━━━ Supplied records
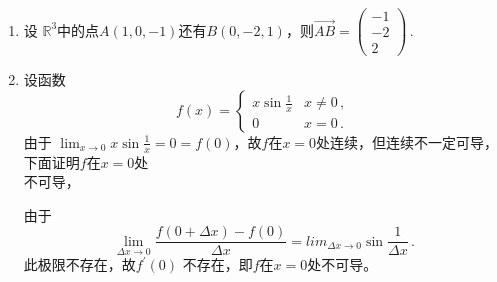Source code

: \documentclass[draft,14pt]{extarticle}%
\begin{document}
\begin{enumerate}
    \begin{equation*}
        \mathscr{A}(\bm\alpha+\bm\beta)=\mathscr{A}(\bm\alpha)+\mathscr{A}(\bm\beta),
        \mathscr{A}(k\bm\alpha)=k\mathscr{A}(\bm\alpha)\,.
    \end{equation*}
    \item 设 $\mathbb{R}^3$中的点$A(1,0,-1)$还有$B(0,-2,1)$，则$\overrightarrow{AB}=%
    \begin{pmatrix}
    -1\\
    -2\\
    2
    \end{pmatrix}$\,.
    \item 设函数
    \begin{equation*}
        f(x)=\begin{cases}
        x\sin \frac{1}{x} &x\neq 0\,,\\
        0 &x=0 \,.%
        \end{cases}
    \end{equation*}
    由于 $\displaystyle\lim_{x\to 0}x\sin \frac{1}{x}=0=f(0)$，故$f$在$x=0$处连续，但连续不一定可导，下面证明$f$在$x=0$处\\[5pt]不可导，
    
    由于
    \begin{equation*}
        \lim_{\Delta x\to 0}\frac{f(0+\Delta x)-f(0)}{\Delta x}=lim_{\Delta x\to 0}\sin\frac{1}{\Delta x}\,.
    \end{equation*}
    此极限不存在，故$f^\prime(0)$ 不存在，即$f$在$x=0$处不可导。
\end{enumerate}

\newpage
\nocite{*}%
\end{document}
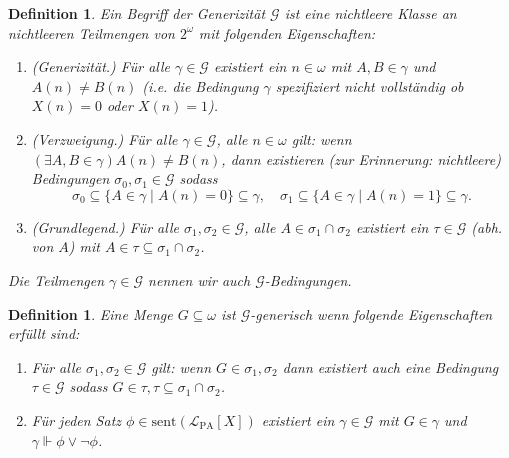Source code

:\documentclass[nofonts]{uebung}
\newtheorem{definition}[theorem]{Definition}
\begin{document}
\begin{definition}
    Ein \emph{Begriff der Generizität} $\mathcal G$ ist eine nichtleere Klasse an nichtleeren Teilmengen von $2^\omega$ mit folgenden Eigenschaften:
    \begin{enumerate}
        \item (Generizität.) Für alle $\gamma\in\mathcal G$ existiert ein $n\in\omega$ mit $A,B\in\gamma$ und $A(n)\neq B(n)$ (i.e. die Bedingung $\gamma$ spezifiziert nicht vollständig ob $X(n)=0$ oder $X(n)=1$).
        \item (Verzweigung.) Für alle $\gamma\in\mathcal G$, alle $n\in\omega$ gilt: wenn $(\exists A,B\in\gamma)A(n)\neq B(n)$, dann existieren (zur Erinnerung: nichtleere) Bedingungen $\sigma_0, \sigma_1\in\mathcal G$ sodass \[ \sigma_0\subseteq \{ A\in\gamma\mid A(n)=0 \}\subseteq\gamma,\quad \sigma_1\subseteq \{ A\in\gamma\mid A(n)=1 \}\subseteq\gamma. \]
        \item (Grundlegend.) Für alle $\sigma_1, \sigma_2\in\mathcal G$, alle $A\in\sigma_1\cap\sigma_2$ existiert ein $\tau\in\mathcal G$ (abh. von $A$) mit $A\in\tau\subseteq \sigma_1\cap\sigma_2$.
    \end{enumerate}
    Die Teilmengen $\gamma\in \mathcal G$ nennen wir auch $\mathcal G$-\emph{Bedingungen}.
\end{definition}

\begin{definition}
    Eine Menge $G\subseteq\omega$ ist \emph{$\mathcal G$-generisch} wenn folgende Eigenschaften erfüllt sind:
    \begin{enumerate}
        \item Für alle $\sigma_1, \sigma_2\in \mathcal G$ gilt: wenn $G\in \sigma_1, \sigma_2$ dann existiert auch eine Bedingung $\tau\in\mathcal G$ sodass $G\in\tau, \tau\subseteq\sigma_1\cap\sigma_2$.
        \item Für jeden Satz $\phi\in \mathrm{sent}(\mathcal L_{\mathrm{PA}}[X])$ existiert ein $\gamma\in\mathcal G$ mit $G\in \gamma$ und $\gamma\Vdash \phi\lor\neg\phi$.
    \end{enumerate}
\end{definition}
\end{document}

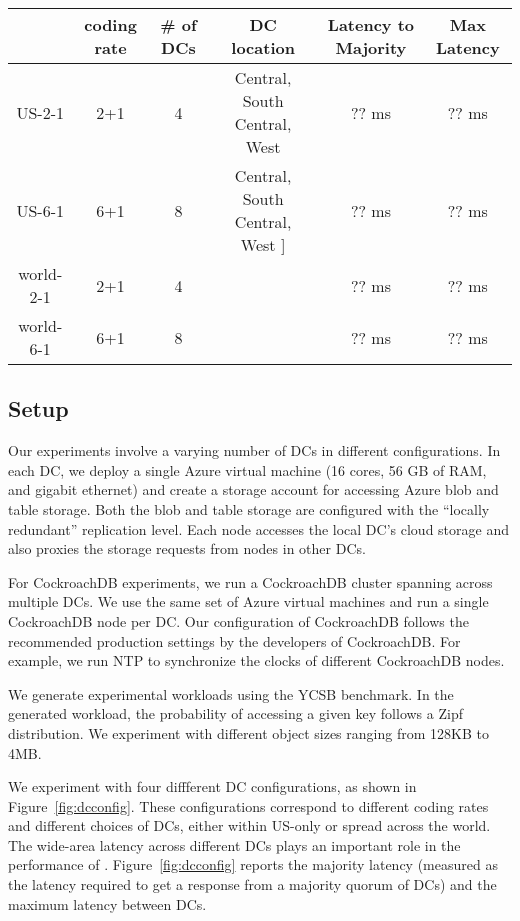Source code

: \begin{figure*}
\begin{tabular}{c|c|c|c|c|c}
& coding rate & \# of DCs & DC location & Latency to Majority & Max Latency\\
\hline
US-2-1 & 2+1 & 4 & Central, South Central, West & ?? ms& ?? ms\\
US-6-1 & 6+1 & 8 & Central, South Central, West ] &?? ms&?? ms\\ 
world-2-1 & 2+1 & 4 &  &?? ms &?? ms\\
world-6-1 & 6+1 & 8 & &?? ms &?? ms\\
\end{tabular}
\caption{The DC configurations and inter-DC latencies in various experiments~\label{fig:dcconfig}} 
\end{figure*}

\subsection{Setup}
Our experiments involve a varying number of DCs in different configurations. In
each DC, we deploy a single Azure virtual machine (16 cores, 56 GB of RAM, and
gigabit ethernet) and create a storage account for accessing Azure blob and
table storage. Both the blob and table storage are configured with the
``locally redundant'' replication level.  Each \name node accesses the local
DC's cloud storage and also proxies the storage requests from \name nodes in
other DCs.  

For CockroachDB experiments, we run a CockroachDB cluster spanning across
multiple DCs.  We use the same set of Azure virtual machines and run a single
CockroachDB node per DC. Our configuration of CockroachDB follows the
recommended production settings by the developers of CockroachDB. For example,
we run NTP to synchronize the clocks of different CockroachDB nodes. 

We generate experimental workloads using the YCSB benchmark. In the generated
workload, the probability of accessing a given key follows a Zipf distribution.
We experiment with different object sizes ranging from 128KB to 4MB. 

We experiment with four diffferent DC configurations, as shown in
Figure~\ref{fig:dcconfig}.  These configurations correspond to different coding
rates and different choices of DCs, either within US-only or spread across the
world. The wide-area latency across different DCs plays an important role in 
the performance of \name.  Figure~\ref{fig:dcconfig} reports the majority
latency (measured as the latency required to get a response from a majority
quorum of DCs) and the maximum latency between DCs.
━━━━━━
About this task: Nothing but the lines with "West" should be returned, copied from the entries above.

Finished exercise:
US-2-1 & 2+1 & 4 & Central, South Central, West & ?? ms& ?? ms\\
US-6-1 & 6+1 & 8 & Central, South Central, West ] &?? ms&?? ms\\ 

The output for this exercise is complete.